■ **Work instruction**: Scan the listing below for the word "docs" and copy every line where it occurs.

■ **The data**:
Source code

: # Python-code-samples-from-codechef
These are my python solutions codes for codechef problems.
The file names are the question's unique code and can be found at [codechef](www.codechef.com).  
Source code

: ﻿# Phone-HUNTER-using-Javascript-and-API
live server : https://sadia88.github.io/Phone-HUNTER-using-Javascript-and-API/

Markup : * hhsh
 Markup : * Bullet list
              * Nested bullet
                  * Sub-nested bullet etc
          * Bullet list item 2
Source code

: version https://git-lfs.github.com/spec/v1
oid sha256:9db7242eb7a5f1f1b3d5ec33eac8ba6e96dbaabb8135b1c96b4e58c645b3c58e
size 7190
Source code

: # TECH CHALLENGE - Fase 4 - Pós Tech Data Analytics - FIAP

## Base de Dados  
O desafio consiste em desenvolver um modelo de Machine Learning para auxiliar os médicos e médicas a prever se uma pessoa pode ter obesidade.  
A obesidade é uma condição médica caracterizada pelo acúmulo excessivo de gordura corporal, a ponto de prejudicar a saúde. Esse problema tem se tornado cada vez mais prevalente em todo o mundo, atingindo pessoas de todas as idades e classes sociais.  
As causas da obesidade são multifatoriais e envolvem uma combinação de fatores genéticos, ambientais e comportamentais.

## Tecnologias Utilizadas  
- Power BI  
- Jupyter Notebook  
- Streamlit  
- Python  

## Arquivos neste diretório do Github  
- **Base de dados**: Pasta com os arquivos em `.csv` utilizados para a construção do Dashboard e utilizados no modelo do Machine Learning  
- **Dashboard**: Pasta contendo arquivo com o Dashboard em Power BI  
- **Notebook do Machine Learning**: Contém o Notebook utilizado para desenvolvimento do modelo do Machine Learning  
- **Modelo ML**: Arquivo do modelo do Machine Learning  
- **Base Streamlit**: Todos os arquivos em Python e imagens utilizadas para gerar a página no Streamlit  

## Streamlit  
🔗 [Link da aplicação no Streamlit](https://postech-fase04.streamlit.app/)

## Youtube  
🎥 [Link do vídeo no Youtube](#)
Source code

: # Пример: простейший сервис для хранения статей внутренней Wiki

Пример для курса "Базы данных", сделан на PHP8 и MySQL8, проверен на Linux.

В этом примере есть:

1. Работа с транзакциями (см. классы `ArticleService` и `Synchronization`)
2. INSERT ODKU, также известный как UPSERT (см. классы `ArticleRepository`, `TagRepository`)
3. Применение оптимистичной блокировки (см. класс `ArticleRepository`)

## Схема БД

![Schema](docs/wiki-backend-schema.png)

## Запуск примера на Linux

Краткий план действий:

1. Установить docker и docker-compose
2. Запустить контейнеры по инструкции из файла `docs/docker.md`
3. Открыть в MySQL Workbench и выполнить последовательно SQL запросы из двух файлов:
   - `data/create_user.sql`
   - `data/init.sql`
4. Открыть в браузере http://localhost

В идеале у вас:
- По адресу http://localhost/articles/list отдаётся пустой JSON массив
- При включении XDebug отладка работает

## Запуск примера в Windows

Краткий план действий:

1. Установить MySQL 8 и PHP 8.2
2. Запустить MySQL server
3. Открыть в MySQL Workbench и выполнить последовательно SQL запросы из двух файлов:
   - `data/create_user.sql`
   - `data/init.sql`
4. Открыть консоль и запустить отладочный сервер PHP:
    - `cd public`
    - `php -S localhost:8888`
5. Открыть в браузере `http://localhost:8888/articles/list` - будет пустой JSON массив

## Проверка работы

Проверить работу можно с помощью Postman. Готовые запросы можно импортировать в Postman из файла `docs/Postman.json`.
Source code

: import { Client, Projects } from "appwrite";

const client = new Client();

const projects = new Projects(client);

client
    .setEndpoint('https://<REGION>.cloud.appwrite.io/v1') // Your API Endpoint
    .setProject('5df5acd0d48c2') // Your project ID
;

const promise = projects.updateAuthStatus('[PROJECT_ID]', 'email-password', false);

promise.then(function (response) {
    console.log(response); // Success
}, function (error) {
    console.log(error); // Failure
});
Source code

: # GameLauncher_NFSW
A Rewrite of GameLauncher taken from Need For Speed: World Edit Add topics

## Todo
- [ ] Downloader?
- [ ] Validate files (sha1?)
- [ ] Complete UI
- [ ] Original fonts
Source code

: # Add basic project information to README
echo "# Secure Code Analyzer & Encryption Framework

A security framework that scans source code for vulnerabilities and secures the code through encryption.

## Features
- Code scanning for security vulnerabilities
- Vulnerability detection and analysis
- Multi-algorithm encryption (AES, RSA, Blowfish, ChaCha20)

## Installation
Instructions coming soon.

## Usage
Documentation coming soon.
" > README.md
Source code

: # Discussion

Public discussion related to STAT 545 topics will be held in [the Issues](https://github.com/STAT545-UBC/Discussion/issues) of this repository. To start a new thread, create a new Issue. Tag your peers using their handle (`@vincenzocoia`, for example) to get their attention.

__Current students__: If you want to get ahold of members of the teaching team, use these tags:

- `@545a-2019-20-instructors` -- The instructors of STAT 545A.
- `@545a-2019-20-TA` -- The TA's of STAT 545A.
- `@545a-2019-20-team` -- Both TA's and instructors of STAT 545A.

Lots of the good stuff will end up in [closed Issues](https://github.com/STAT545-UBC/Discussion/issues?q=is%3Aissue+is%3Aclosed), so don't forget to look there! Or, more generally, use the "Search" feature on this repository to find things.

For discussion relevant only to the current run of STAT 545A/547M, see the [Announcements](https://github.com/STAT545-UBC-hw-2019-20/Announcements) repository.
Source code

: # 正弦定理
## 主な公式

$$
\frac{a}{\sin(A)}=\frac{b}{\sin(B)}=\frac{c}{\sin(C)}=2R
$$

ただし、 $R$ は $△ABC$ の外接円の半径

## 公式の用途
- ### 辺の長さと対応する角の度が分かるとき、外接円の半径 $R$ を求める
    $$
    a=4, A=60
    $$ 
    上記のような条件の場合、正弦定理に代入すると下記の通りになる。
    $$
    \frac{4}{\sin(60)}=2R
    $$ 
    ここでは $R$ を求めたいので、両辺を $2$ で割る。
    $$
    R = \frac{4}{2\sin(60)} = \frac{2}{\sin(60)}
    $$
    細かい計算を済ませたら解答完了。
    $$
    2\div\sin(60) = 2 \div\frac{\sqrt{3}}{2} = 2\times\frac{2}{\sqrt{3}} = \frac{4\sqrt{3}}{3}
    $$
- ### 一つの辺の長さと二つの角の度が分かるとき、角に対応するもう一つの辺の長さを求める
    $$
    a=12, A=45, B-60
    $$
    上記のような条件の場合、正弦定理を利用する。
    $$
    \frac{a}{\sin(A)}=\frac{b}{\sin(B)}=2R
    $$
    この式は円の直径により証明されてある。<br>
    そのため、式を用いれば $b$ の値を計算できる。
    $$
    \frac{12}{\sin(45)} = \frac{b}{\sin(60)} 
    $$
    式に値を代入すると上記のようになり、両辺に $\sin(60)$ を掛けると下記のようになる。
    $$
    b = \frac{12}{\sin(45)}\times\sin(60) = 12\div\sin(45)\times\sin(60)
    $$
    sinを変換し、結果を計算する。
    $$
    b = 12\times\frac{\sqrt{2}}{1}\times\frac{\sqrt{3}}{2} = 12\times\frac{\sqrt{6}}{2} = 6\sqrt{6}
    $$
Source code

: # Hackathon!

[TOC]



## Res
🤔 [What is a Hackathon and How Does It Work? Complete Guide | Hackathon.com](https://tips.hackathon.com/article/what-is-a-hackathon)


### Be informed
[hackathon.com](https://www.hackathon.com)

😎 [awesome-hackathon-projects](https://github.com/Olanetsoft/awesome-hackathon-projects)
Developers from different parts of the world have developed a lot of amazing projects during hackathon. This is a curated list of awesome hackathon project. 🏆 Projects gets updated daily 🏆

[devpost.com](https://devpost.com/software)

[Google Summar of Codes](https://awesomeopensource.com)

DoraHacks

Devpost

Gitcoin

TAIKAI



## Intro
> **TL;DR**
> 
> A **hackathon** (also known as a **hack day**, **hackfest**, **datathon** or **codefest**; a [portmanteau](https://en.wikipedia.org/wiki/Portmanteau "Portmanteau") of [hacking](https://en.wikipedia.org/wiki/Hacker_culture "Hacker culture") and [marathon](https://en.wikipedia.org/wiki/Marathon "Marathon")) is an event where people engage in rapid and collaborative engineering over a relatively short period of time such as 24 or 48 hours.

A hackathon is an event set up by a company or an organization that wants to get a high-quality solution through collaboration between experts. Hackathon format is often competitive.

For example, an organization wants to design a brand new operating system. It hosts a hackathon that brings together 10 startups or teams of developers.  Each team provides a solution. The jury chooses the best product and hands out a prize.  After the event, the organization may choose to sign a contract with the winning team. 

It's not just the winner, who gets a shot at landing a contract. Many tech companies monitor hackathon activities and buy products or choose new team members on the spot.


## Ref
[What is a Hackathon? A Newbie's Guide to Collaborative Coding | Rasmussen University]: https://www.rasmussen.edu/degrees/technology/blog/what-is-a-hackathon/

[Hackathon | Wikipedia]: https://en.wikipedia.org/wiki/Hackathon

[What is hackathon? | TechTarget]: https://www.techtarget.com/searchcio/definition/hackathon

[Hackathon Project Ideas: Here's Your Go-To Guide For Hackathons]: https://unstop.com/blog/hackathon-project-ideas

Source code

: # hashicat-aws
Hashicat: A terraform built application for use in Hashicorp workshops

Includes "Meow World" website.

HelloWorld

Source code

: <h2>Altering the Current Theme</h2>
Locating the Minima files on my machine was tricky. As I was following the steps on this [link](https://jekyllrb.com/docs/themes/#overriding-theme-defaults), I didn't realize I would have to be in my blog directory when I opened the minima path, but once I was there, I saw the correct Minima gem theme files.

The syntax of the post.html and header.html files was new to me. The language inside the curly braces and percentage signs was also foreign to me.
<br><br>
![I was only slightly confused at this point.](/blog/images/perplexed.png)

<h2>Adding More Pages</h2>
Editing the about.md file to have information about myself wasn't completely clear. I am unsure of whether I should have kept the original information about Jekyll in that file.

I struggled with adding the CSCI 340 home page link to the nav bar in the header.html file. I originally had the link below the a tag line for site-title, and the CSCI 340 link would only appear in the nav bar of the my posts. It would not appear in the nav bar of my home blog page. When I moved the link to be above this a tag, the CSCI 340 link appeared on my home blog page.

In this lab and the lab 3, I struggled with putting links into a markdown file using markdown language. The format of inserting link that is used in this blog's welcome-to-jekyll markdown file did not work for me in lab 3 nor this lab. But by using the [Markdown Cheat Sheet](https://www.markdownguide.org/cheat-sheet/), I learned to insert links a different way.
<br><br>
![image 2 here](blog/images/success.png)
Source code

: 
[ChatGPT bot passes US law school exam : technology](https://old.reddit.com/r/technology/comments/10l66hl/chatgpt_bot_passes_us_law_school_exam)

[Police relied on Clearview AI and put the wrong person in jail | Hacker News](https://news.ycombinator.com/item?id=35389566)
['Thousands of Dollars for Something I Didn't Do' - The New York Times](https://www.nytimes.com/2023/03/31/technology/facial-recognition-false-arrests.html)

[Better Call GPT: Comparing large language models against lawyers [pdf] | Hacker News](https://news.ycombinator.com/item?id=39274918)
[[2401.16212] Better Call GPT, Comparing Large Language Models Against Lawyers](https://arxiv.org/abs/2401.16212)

■ **Worked solution**:
![Schema](docs/wiki-backend-schema.png)
2. Запустить контейнеры по инструкции из файла `docs/docker.md`
Проверить работу можно с помощью Postman. Готовые запросы можно импортировать в Postman из файла `docs/Postman.json`.
Locating the Minima files on my machine was tricky. As I was following the steps on this [link](https://jekyllrb.com/docs/themes/#overriding-theme-defaults), I didn't realize I would have to be in my blog directory when I opened the minima path, but once I was there, I saw the correct Minima gem theme files.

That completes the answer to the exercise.